I’ve decided to start writing again…I don’t really understand why I ever stop. I suppose it’s because it drains me to think about topics and, then weave words that desire to be read. But here I go…again.
“I am an adulteress.” I repeated this to myself, as I searched the reflection in the mirror for any sign that the woman I once was still existed. In just two short years, the youfulness had dwindled from my eyes, and began to show as a new dullness in both my skin and eyes reflected back to me. Apparently, all of the trials and tribulations I had endured in my first forty years didn’t take nearly the toll that just two years spent in the beautiful turmoil of passion provided.
I suppose there is still a level of naïveté that demonstrates itself, even at the age of thirty-eight. Looking back, I could equate myself to a child, desperately seeking the comfort, the safe embrace, only a parent could provide. At the time, I was as lost as a piece of driftwood, carried across the miles of open ocean, with no particular destination. All I wanted was a safe place to rest my weary heart. It was quite pathetic, in retrospect. But somehow, I convinced myself that nothing mattered, no sin too great, for the warm sanctuary of an equally aching heart would heal all indiscretions.
After a slew of let downs, I can’t deny that my outlook has been a bit bleak. I want so terribly to believe in myself…my future…my goals…but let downs can yield a devastating blow. Then I woke up. Literally. I woke this morning knowing that let downs aren’t going to stop me from pursuing, and achieiving, my goals. Same goes for you…I’m by your side.
While meditating, I found myself saying “I wish I was who I am today back in high school.” Then it hit me, why? Why isn’t it ok to be this person today…I love that I can appreciate myself today…my 17 year old self would never have appreciated this type of experience, knowledge, and growth. Why do so many of us want to take our knowledge back in time instead of applying it to our future? Do we think we can undo some great damage…make better choices? You know as well as I do that we needed to make those choices and experience the resulting damages to become this greater version of ourselves. If we were this amazing person all those years ago, we would make other bad decisions and suffer, perhaps, greater damages. Choices, good and bad, helped mold the person we now know.
Although, it really is nice to realize that we apparently love this version of ourselves so much, we wish we were always like this.
Each of us was taught what was to be considered important…what possibilities were right and which were wrong. Now, our brains are unable to see all the other possibilities in the world.

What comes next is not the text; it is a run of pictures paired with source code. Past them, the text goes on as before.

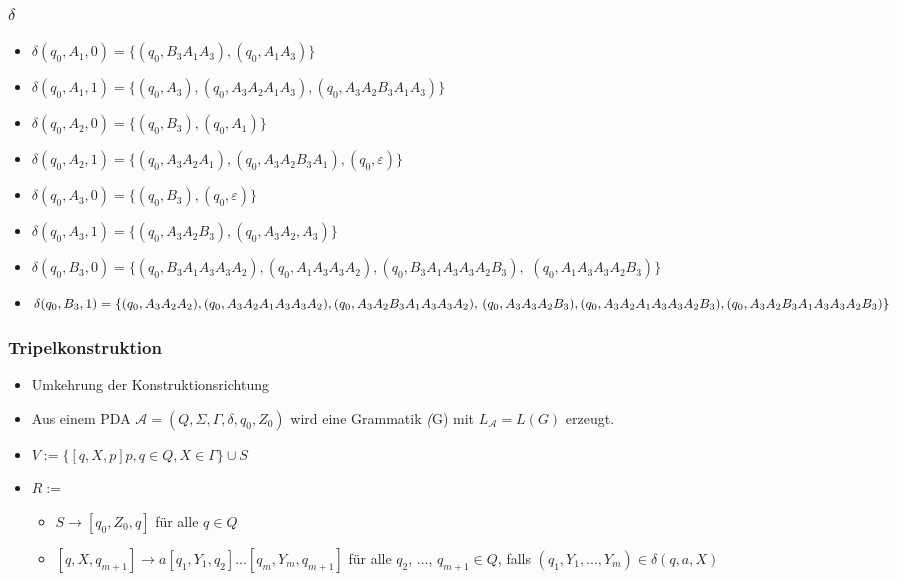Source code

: \begin{frame}
 \frametitle{$\delta$}
\begin{itemize}
 \item \(\delta(q_0, A_1, 0) = \{ (q_0, B_3A_1A_3), (q_0, A_1A_3)\}\)
 \item \(\delta(q_0, A_1, 1) = \{(q_0, A_3), (q_0, A_3A_2A_1A_3), (q_0, A_3A_2B_3A_1A_3) \}\)
 \item \(\delta(q_0, A_2, 0) = \{(q_0, B_3), (q_0, A_1)\}\)
 \item \(\delta(q_0, A_2, 1) = \{(q_0, A_3A_2A_1), (q_0, A_3A_2B_3A_1), (q_0, \varepsilon)\}\)
 \item \(\delta(q_0, A_3, 0) = \{(q_0, B_3), (q_0, \varepsilon)\}\)
 \item \(\delta(q_0, A_3, 1) = \{(q_0, A_3A_2B_3), (q_0, A_3A_2, A_3)\}\)
 \item $\delta(q_0, B_3, 0) = \{(q_0, B_3A_1A_3A_3A_2), (q_0, A_1A_3A_3A_2), (q_0, B_3A_1A_3A_3A_2B_3),$ $ (q_0, A_1A_3A_3A_2B_3)\}$
 \item \(\delta(q_0, B_3, 1) = \{(q_0, A_3A_2A_2), (q_0, A_3A_2A_1A_3A_3A_2), (q_0, A_3A_2B_3A_1A_3A_3A_2),$ $
 (q_0, A_3A_3A_2B_3), (q_0, A_3A_2A_1A_3A_3A_2B_3), (q_0, A_3A_2B_3A_1A_3A_3A_2B_3)\}\)
\end{itemize}
\end{frame}

\begin{frame}
 \frametitle{Tripelkonstruktion}
 \begin{itemize}
  \item Umkehrung der Konstruktionsrichtung
  \item Aus einem PDA $\mathcal{A} = (Q, \Sigma, \Gamma, \delta, q_0, Z_0)$ wird eine Grammatik \textit(G) mit $L_{\mathcal{A}} = L(G)$ erzeugt.
 \end{itemize} 
 \begin{itemize}
  \item $V := \{[q, X, p]p, q \in Q, X \in \Gamma \} \cup S$
  \item $R := $
  \begin{itemize}
   \item $S \rightarrow [q_0, Z_0, q]$ für alle $q \in Q$
   \item $[q, X, q_{m+1}] \rightarrow a[q_1, Y_1, q_2] ... [q_m, Y_m, q_{m+1}]$ für alle $q_2$, ..., $q_{m+1} \in Q$,
   falls $(q_1, Y_1, ..., Y_m) \in \delta(q, a, X)$
  \end{itemize}
 \end{itemize}

\end{frame}

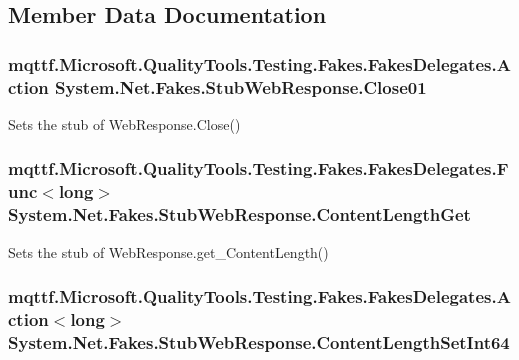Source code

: \subsection{Member Data Documentation}
\hypertarget{class_system_1_1_net_1_1_fakes_1_1_stub_web_response_a09d89116ea87973cf1033fbdf1254168}{
\subsubsection[{Close01}]{\setlength{\rightskip}{0pt plus 5cm}mqttf.\-Microsoft.\-Quality\-Tools.\-Testing.\-Fakes.\-Fakes\-Delegates.\-Action System.\-Net.\-Fakes.\-Stub\-Web\-Response.\-Close01}}\label{class_system_1_1_net_1_1_fakes_1_1_stub_web_response_a09d89116ea87973cf1033fbdf1254168}


Sets the stub of Web\-Response.\-Close()

\hypertarget{class_system_1_1_net_1_1_fakes_1_1_stub_web_response_aacfbc020c292c4fd50a402b7a3588fb4}{
\subsubsection[{Content\-Length\-Get}]{\setlength{\rightskip}{0pt plus 5cm}mqttf.\-Microsoft.\-Quality\-Tools.\-Testing.\-Fakes.\-Fakes\-Delegates.\-Func$<$long$>$ System.\-Net.\-Fakes.\-Stub\-Web\-Response.\-Content\-Length\-Get}}\label{class_system_1_1_net_1_1_fakes_1_1_stub_web_response_aacfbc020c292c4fd50a402b7a3588fb4}


Sets the stub of Web\-Response.\-get\-\_\-\-Content\-Length()

\hypertarget{class_system_1_1_net_1_1_fakes_1_1_stub_web_response_a9485e4bf8db1025d80c59a70841e08aa}{
\subsubsection[{Content\-Length\-Set\-Int64}]{\setlength{\rightskip}{0pt plus 5cm}mqttf.\-Microsoft.\-Quality\-Tools.\-Testing.\-Fakes.\-Fakes\-Delegates.\-Action$<$long$>$ System.\-Net.\-Fakes.\-Stub\-Web\-Response.\-Content\-Length\-Set\-Int64}}\label{class_system_1_1_net_1_1_fakes_1_1_stub_web_response_a9485e4bf8db1025d80c59a70841e08aa}


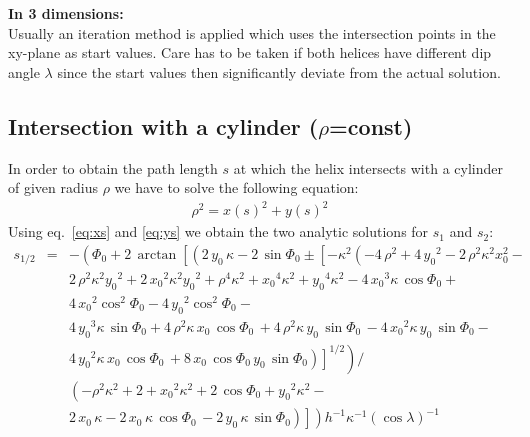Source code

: \documentclass[twoside]{article}
\begin{document}
{\bf In 3 dimensions:}\\
Usually an iteration method is applied which uses the intersection
points in the xy-plane as start values. Care has to be taken if both
helices have different dip angle $\lambda$ since the start values then
significantly deviate from the actual solution.

\subsection{Intersection with a cylinder ($\rho$=const)}

In order to obtain the path length $s$ at which the helix
intersects with a cylinder of given radius $\rho$ we have to solve
the following equation:
\begin{eqnarray}
    \rho^2 = x(s)^2 + y(s)^2
\end{eqnarray}
Using eq.~\ref{eq:xs} and \ref{eq:ys} we obtain the two analytic solutions for $s_1$ and $s_2$:
\begin{eqnarray} \label{eq:rsolve}
    s_{1/2} &=& -\left({\Phi_0}+2\,\arctan \left[
            \left(2\,{y_0}\,\kappa-2\,\sin{\Phi_0} \pm \left[ -
                    \kappa^2\left (-4\,\rho^2+4\,{y_0}^2 - 2\,\rho^2\kappa^2 x_0^2 -  
                    \right. \right. \right. \right. \right. \\ \nonumber
    & & \left. \left. \left. \left. \left.
                        2\,\rho^2 \kappa^2 {y_0}^{2} + 2\,{{x_0}}^{2}{\kappa}^{2}{
                            {y_0}}^{2}+{\rho}^{4}{\kappa}^{2}+{{x_0}}^{4}{\kappa}^{2}+{{y_0}}^{4}{
                            \kappa}^{2}-4\,{{x_0}}^{3}\kappa\,\cos{\Phi_0} +
                    \right. \right. \right. \right. \right. \\ \nonumber
    & & \left. \left. \left. \left. \left.
                        4\,{{x_0}}^{2}\cos^2{\Phi_0} - 4\,{{y_0}}^{2} \cos^{2}{\Phi_0} -
                    \right. \right. \right. \right. \right. \\ \nonumber
    & & \left. \left. \left. \left. \left.
                        4\,{{y_0}}
                        ^{3}\kappa\,\sin{\Phi_0}+4\,{\rho}^{2}\kappa\,{x_0}\,\cos{\Phi_0}\, + 4\,{\rho}^{2}\kappa
                        \,{y_0}\,\sin{\Phi_0}\, -4\,{{x_0}}^{2}\kappa\,{y_0}\,\sin{\Phi_0} -
                    \right. \right. \right. \right. \right. \\ \nonumber
    & & \left. \left. \left. \left. \left.
                        4\,{{y_0}}^{2}\kappa\,{x_0}\,\cos{\Phi_0}\, +8\,{x_0}\,\cos{\Phi_0}\,{y_0}\,\sin{\Phi_0}
                    \right ) \right]^{1/2} \right) /
        \right. \right. \\ \nonumber
    & & \left. \left.
            \left(
                -{\rho}^{2}{\kappa}^{2}+2+{x_0}^{2}{\kappa}^{2}+2\,\cos{\Phi_0}+{y_0}^{2}{\kappa}^{2} -
            \right. \right. \right. \\ \nonumber
    & & \left. \left. \left.
                2\,{x_0}\,\kappa-2\,{x_0}\,\kappa\,\cos{\Phi_0}\,
                -2\,{y_0}\,\kappa\,\sin{\Phi_0} \right)
        \right] \right){h}^{-1}{\kappa}^{-1}\left (
        \cos\lambda\right )^{-1}
\end{eqnarray}
\end{document}

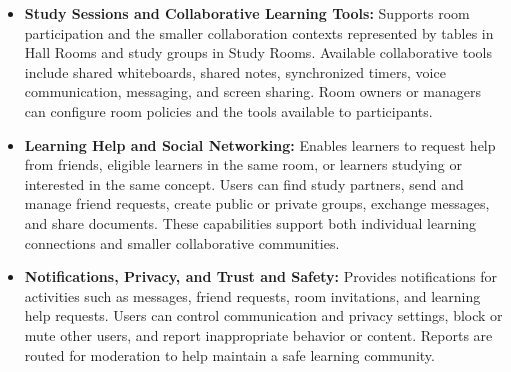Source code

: \documentclass[12pt]{article}
\begin{document}
\begin{itemize}
\par
\item \textbf{Study Sessions and Collaborative Learning Tools:} Supports room participation and the smaller collaboration contexts represented by tables in Hall Rooms and study groups in Study Rooms. Available collaborative tools include shared whiteboards, shared notes, synchronized timers, voice communication, messaging, and screen sharing. Room owners or managers can configure room policies and the tools available to participants.
\par
\item \textbf{Learning Help and Social Networking:} Enables learners to request help from friends, eligible learners in the same room, or learners studying or interested in the same concept. Users can find study partners, send and manage friend requests, create public or private groups, exchange messages, and share documents. These capabilities support both individual learning connections and smaller collaborative communities.
\par
\item \textbf{Notifications, Privacy, and Trust and Safety:} Provides notifications for activities such as messages, friend requests, room invitations, and learning help requests. Users can control communication and privacy settings, block or mute other users, and report inappropriate behavior or content. Reports are routed for moderation to help maintain a safe learning community.
\par
\end{itemize}
\hypertarget{sec:external-interfaces-and-operating-environment}{}
\end{document}
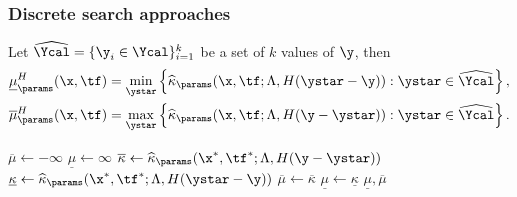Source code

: \subsubsection{Discrete search approaches}
Let $\widehat{\Ycal}=\{\y_i \in \Ycal\}_{i=1}^{k}$ be a set of $k$ values of $\y$, then
\begin{equation*}
    \begin{split}
         \underline{\mu}_{\params}^{H}(\x, \tf) &= \min_{\ystar} \left\{ \widehat{\kappa}_{\params}(\x, \tf; \Lambda, H(\ystar - \y)): \ystar \in \widehat{\Ycal} \right\}, \\
         \overline{\mu}_{\params}^{H}(\x, \tf) &= \max_{\ystar} \left\{ \widehat{\kappa}_{\params}(\x, \tf; \Lambda, H(\y - \ystar)): \ystar \in \widehat{\Ycal} \right\}.
    \end{split}
\end{equation*}

\begin{algorithm}
    \caption{Grid Search Interval Optimizer}
    \label{alg:grid-search}
    \begin{algorithmic}[1]
            \State $\overline{\mu} \gets -\infty$
            \State $\underline{\mu} \gets \infty$
            \For{$\ystar \in \widehat{\Ycal}$}
                \State $\overline{\kappa} \gets \widehat{\kappa}_{\params}(\x^{*}, \tf^{*}; \Lambda, H(\y - \ystar))$
                \State $\underline{\kappa} \gets \widehat{\kappa}_{\params}(\x^{*}, \tf^{*}; \Lambda, H(\ystar-\y))$
                \If{$\overline{\kappa} > \overline{\mu}$}
                    \State $\overline{\mu}\gets \overline{\kappa}$
                \EndIf
                \If{$\underline{\kappa} < \underline{\mu}$}
                    \State $\underline{\mu} \gets \underline{\kappa}$
                \EndIf
            \EndFor
            \State \Return $\underline{\mu}, \overline{\mu}$
        \EndFunction
    \end{algorithmic}
\end{algorithm}

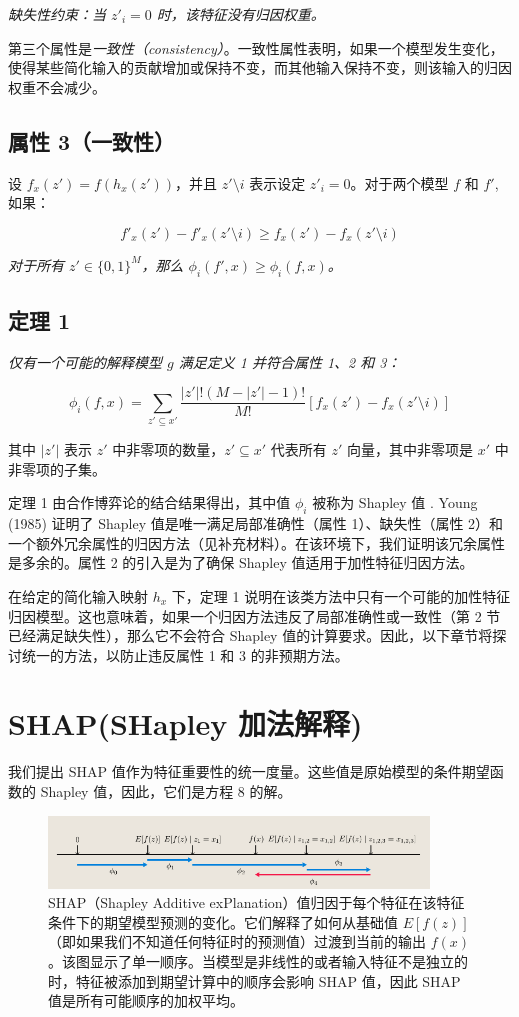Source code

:\documentclass[12pt, a4paper]{ctexart} %
\begin{document}
\textit{缺失性约束：当 $z'_i = 0$ 时，该特征没有归因权重。}

第三个属性是\textit{一致性（consistency）}。一致性属性表明，如果一个模型发生变化，使得某些简化输入的贡献增加或保持不变，而其他输入保持不变，则该输入的归因权重不会减少。

\subsection*{属性 3（一致性）} 
设 $f_x(z') = f(h_x(z'))$，并且 $z' \setminus i$ 表示设定 $z'_i = 0$。对于两个模型 $f$ 和 $f'$, 如果：

\[
f'_x(z') - f'_x(z' \setminus i) \geq f_x(z') - f_x(z' \setminus i)
\]

\textit{对于所有 $z' \in \{0,1\}^M$，那么 $\phi_i(f',x) \geq \phi_i(f,x)$。}

\subsection*{定理 1}
\textit{仅有一个可能的解释模型 $g$ 满足定义 1 并符合属性 1、2 和 3：}

\[
\phi_i(f, x) = \sum_{z' \subseteq x'} \frac{|z'|!(M - |z'| -1)!}{M!} \left[ f_x(z') - f_x(z' \setminus i) \right]
\]

其中 $|z'|$ 表示 $z'$ 中非零项的数量，$z' \subseteq x'$ 代表所有 $z'$ 向量，其中非零项是 $x'$ 中非零项的子集。

定理 1 由合作博弈论的结合结果得出，其中值 $\phi_i$ 被称为 Shapley 值 \cite{shapley}. Young (1985) 证明了 Shapley 值是唯一满足局部准确性（属性 1）、缺失性（属性 2）和一个额外冗余属性的归因方法（见补充材料）。在该环境下，我们证明该冗余属性是多余的。属性 2 的引入是为了确保 Shapley 值适用于加性特征归因方法。

在给定的简化输入映射 $h_x$ 下，定理 1 说明在该类方法中只有一个可能的加性特征归因模型。这也意味着，如果一个归因方法违反了局部准确性或一致性（第 2 节已经满足缺失性），那么它不会符合 Shapley 值的计算要求。因此，以下章节将探讨统一的方法，以防止违反属性 1 和 3 的非预期方法。

\section{SHAP(SHapley 加法解释)}
我们提出 SHAP 值作为特征重要性的统一度量。这些值是原始模型的条件期望函数的 Shapley 值，因此，它们是方程 8 的解。

\begin{figure}[h]
    \centering
    \includegraphics[width=0.9\textwidth]{img/img_1.png}
    \caption{SHAP（Shapley Additive exPlanation）值归因于每个特征在该特征条件下的期望模型预测的变化。它们解释了如何从基础值 $E[f(z)]$（即如果我们不知道任何特征时的预测值）过渡到当前的输出 $f(x)$。该图显示了单一顺序。当模型是非线性的或者输入特征不是独立的时，特征被添加到期望计算中的顺序会影响 SHAP 值，因此 SHAP 值是所有可能顺序的加权平均。}
\end{figure}
\end{document}
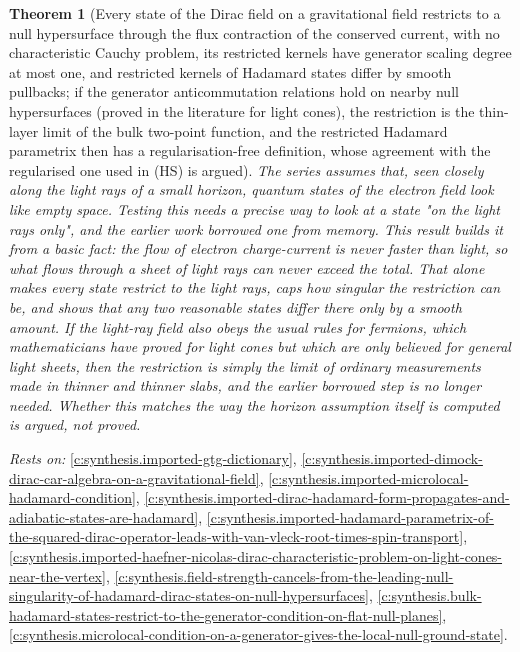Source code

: \documentclass[11pt]{article}
\newtheorem{theorem}{Theorem}[section]
\theoremstyle{definition}
\theoremstyle{plain}
\begin{document}
\begin{theorem}[Every state of the Dirac field on a gravitational field restricts to a null hypersurface through the flux contraction of the conserved current, with no characteristic Cauchy problem, its restricted kernels have generator scaling degree at most one, and restricted kernels of Hadamard states differ by smooth pullbacks; if the generator anticommutation relations hold on nearby null hypersurfaces (proved in the literature for light cones), the restriction is the thin-layer limit of the bulk two-point function, and the restricted Hadamard parametrix then has a regularisation-free definition, whose agreement with the regularised one used in (HS) is argued]\label{c:synthesis.dirac-states-restrict-to-null-hypersurfaces-through-the-flux-contraction-and-are-thin-layer-limits-under-the-generator-car}
The series assumes that, seen closely along the light rays of a small horizon, quantum states of the electron field look like empty space. Testing this needs a precise way to look at a state "on the light rays only", and the earlier work borrowed one from memory. This result builds it from a basic fact: the flow of electron charge-current is never faster than light, so what flows through a sheet of light rays can never exceed the total. That alone makes every state restrict to the light rays, caps how singular the restriction can be, and shows that any two reasonable states differ there only by a smooth amount. If the light-ray field also obeys the usual rules for fermions, which mathematicians have proved for light cones but which are only believed for general light sheets, then the restriction is simply the limit of ordinary measurements made in thinner and thinner slabs, and the earlier borrowed step is no longer needed. Whether this matches the way the horizon assumption itself is computed is argued, not proved.
\end{theorem}
\noindent\emph{Rests on:} \ref{c:synthesis.imported-gtg-dictionary}, \ref{c:synthesis.imported-dimock-dirac-car-algebra-on-a-gravitational-field}, \ref{c:synthesis.imported-microlocal-hadamard-condition}, \ref{c:synthesis.imported-dirac-hadamard-form-propagates-and-adiabatic-states-are-hadamard}, \ref{c:synthesis.imported-hadamard-parametrix-of-the-squared-dirac-operator-leads-with-van-vleck-root-times-spin-transport}, \ref{c:synthesis.imported-haefner-nicolas-dirac-characteristic-problem-on-light-cones-near-the-vertex}, \ref{c:synthesis.field-strength-cancels-from-the-leading-null-singularity-of-hadamard-dirac-states-on-null-hypersurfaces}, \ref{c:synthesis.bulk-hadamard-states-restrict-to-the-generator-condition-on-flat-null-planes}, \ref{c:synthesis.microlocal-condition-on-a-generator-gives-the-local-null-ground-state}.
\end{document}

For example, if I perceive there is something that I want but was told that “something” was unimportant, I have learned to dismiss it as unwantable or unnecessary. It is now our obligation to ourselves to retrain our brains to see what we deem as important. Although it is truly no one’s “fault,” we didn’t choose this narrow way of seeing the world, but we can choose to change…we can choose to see what we want, why we want it, and how to get it.
To do this doesn’t take “affirming” it simply takes choosing. Choosing to see all the other information we have blocked out for so long.
Be open to seeing your choices, be open to seeing what you once did not.
I’m choosing to see things differently, I’m choosing to see different things.